> PROBLEM
Return the listing below unchanged, except that the pictures are dropped.

> LISTED RECORDS

---------------

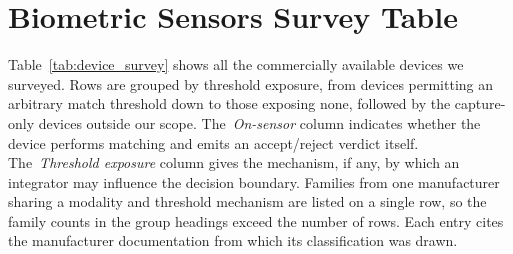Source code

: \documentclass[conference,compsoc]{IEEEtran}
\begin{document}
\section{Biometric Sensors Survey Table}\label{app:Bio_table}
\noindent
Table~\ref{tab:device_survey} shows all the commercially available devices we surveyed. Rows are grouped by threshold exposure, from devices permitting an arbitrary match threshold down to those exposing none, followed by the capture-only devices outside our scope. The~\emph{On-sensor} column indicates whether the device performs matching and emits an accept/reject verdict itself. The~\emph{Threshold exposure} column gives the mechanism, if any, by which an integrator may influence the decision boundary. Families from one manufacturer sharing a modality and threshold mechanism are listed on a single row, so the family counts in the group headings exceed the number of rows. Each entry cites the manufacturer documentation from which its classification was drawn.
\end{document}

---------------

> TASK ANSWER
Source code

: \documentclass[conference,compsoc]{IEEEtran}
\begin{document}
\section{Biometric Sensors Survey Table}\label{app:Bio_table}
\noindent
Table~\ref{tab:device_survey} shows all the commercially available devices we surveyed. Rows are grouped by threshold exposure, from devices permitting an arbitrary match threshold down to those exposing none, followed by the capture-only devices outside our scope. The~\emph{On-sensor} column indicates whether the device performs matching and emits an accept/reject verdict itself. The~\emph{Threshold exposure} column gives the mechanism, if any, by which an integrator may influence the decision boundary. Families from one manufacturer sharing a modality and threshold mechanism are listed on a single row, so the family counts in the group headings exceed the number of rows. Each entry cites the manufacturer documentation from which its classification was drawn.
\end{document}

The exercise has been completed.